Les commentaires de Jouahri sur le rapport de l’OCDE
Rendement des investissements, dépenses publiques, éducation, chômage et financement de l’économie, le gouverneur de la Banque centrale a commenté, à sa façon, les principaux points abordés par le rapport de l’OCDE.
"Quand on parle de croissance, il ne faut pas oublier le rendement des investissements". C’est pour Abdelatif Jouahri l’un des points les plus handicapants pour l’économie marocaine. Le gouverneur de la Banque centrale a pris la parole, lors de la présentation du rapport réalisé par l’OCDE "l’examen multidimensionnel du Maroc", et il a été très didactique.
Il a commenté, comme à son habitude et sans langue de bois, les principales conclusions publiées par le rapport et a fini par fournir quelques conseils pour l’avenir.
Le point qui dérange le plus Jouahri, c’est que le pays fait partie des nations qui investissent le plus dans le monde. "Nous faisons un effort invraisemblable en matière d’investissement par rapport aux autres pays de la planète, mais ça ne se répercute pas au niveau de la croissance", a avancé le gouverneur de la BAM.
Selon lui, la part du PIB qui est destinée à l’investissement au Maroc est bien plus importante que celle dépensée par des grands pays asiatiques. "Il faut que nous cherchions ensemble une explication pour que cet effort se traduise au niveau de la croissance", conseille Abdelatif Jouahri.
Ce n’est pas tout. Pour le patron du secteur bancaire, il faut pousser la réflexion plus loin et opter pour une approche globale. L’efficience des dépenses publiques doit être diagnostiquée. "L’exemple typique de l’inefficience de la dépense publique est à voir au niveau du secteur de l’éducation", poursuit Jouahri.
D’ailleurs, la relation entre l’éducation, le chômage et la croissance est indissociable. "L’un des premiers déficits pour le Maroc, c’est l’emploi et il me semble qu’attaquer ce problème, revient à attaquer celui de l’éducatif et de la formation", analyse le gouverneur de la Banque centrale.
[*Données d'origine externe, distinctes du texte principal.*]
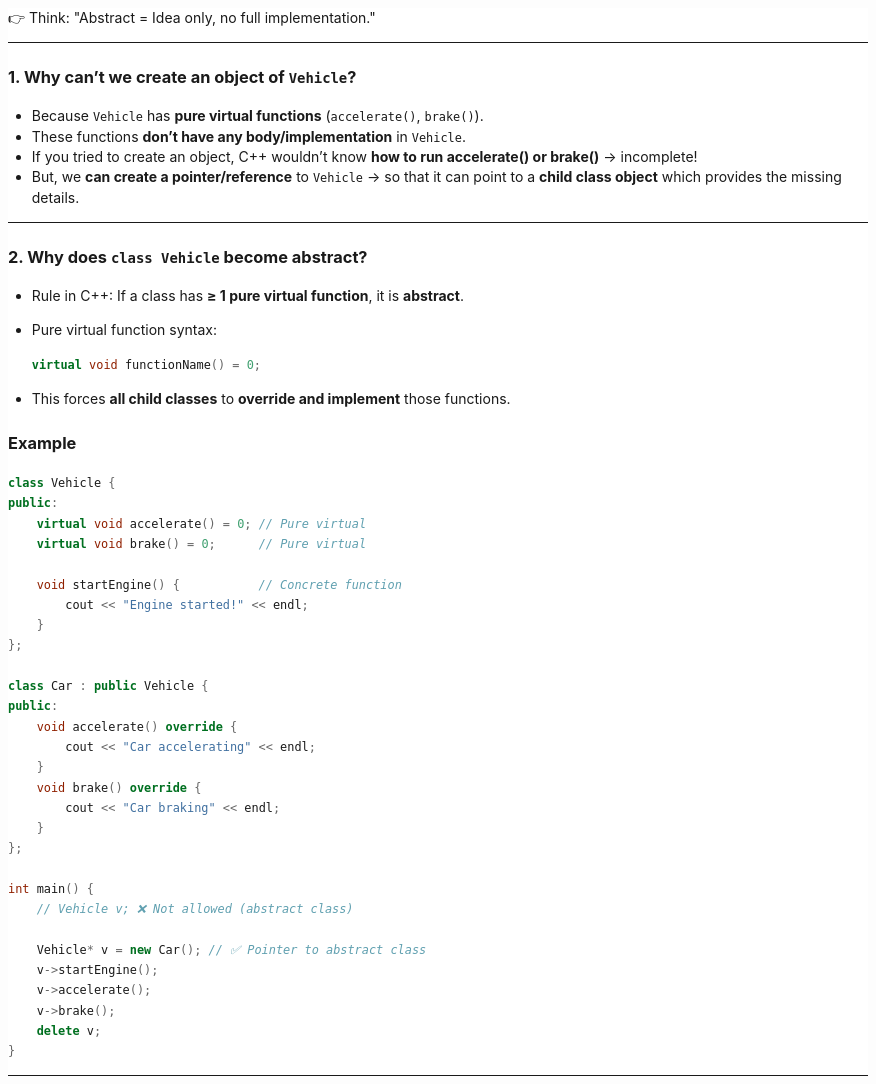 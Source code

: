 👉 Think: "Abstract = Idea only, no full implementation."

---

### 1. Why can’t we create an object of `Vehicle`?

* Because `Vehicle` has **pure virtual functions** (`accelerate()`, `brake()`).
* These functions **don’t have any body/implementation** in `Vehicle`.
* If you tried to create an object, C++ wouldn’t know **how to run accelerate() or brake()** → incomplete!
* But, we **can create a pointer/reference** to `Vehicle` → so that it can point to a **child class object** which provides the missing details.

---

### 2. Why does `class Vehicle` become abstract?

* Rule in C++:
  If a class has **≥ 1 pure virtual function**, it is **abstract**.
* Pure virtual function syntax:

  ```cpp
  virtual void functionName() = 0;
  ```
* This forces **all child classes** to **override and implement** those functions.


### Example

```cpp
class Vehicle {
public:
    virtual void accelerate() = 0; // Pure virtual
    virtual void brake() = 0;      // Pure virtual

    void startEngine() {           // Concrete function
        cout << "Engine started!" << endl;
    }
};

class Car : public Vehicle {
public:
    void accelerate() override {
        cout << "Car accelerating" << endl;
    }
    void brake() override {
        cout << "Car braking" << endl;
    }
};

int main() {
    // Vehicle v; ❌ Not allowed (abstract class)

    Vehicle* v = new Car(); // ✅ Pointer to abstract class
    v->startEngine();
    v->accelerate();
    v->brake();
    delete v;
}
```

---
Avant d’ajouter que "pour lutter contre le chômage, il faut de la croissance".
Pour aborder cette question sociale, le gouverneur de la Banque centrale a fait un petit retour en arrière rempli d’enseignements. Il a rappelé que le Maroc a perdu entre 1999 et 2016, plus de 8 points de base sur le taux d’activité qui avoisine les 48% actuellement.
Autrement dit, nous avons au Maroc plus de la moitié des ressources humaines qui ne participent pas à la croissance du pays. "Si nous étions restés au même taux qu’en 1999, on aurait 2 millions d’actifs supplémentaires actuellement. Il me paraît utile de trouver des explications à ce recul", regrette Jouahri.
Une fois arrivé à son sujet de prédilection, Abdellatif Jouahri a démonté une partie des remarques de l’équipe de l’OCDE qui a élaboré le rapport. L’on apprend dans le diagnostic livré par l’OCDE que le segment des TPME souffre d’un accès difficile au financement. "C’est le même constat que font toutes les organisations internationales qui rédigent un document sur le Maroc, mais sans aucune étude approfondie", déplore le gouverneur de BAM.
Pour lui, quand une entité telle que l’OCDE s’attaque à ce sujet, le mieux c’est de nommer la problématique et dire à quel niveau elle se situe. Ils devraient, selon Jouahri, pouvoir dire si c’est un problème lié à la demande, à l’offre, à une conjoncture spéciale ou encore à la qualité du tissu économique. Pis encore, ce que les différents rapports ne disent pas, c’est que c’est une problématique permanente et qui touche tous les pays du monde, même le Japon ou les USA. "D’ailleurs, selon un rapport de la Banque mondiale, le Maroc arrive en tête des pays qui accordent le plus de crédit à la PME", lance le wali de la BAM.
Avant de conclure, Abdellatif Jouahri a continué sur sa lancée et s’est permis de donner quelques conseils aux équipes de l’OCDE. Pour lui, quand une organisation internationale propose ou conseille des réformes, il faut respecter quelques points importants.
"La priorisation des chantiers est un point essentiel, ensuite il faut placer ces réformes dans un cadre macroéconomique et veiller au respect de ses équilibres car nous sommes suivis par un organisme international et des agences de notation", conclut Abdelatif Jouahri.
Les stratégies doivent être flexibles, adaptables et permettre la cohérence des choix. A côté de cela, l’état doit penser à la rationalisation et l’optimisation des dépenses.